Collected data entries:
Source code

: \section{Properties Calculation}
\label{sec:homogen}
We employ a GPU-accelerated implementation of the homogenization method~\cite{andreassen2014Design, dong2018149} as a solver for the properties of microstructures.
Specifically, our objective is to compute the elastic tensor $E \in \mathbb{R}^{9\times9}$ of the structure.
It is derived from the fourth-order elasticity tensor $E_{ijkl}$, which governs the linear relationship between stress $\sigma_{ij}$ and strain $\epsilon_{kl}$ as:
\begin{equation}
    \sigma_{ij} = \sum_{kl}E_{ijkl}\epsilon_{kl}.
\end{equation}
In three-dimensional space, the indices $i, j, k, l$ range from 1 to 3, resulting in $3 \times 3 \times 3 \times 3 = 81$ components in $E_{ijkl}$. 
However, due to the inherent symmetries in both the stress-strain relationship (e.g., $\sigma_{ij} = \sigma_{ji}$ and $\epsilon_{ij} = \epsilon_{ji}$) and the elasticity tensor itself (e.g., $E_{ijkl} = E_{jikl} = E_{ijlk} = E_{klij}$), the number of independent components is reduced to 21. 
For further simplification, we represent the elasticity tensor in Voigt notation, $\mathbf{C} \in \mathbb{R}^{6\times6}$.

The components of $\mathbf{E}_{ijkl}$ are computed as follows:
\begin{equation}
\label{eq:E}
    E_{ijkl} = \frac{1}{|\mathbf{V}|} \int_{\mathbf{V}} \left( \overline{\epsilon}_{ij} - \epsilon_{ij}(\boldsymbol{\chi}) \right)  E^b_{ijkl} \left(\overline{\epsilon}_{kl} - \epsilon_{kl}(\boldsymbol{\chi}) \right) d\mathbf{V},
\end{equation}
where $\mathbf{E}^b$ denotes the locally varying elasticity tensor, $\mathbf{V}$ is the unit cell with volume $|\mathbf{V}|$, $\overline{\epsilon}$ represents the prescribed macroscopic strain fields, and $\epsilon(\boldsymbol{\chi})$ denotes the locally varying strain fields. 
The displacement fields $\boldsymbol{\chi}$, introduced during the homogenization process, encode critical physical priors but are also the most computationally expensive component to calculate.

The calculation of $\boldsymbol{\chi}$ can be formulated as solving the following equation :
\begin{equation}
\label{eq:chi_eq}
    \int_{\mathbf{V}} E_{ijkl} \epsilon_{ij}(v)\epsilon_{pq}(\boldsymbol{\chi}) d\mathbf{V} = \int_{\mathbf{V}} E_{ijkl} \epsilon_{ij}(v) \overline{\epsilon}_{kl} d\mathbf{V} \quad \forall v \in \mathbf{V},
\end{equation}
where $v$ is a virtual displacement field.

(Task description) Tell me how many lines of the data hold the word "label", giving only the number.

(Answer for the task) 3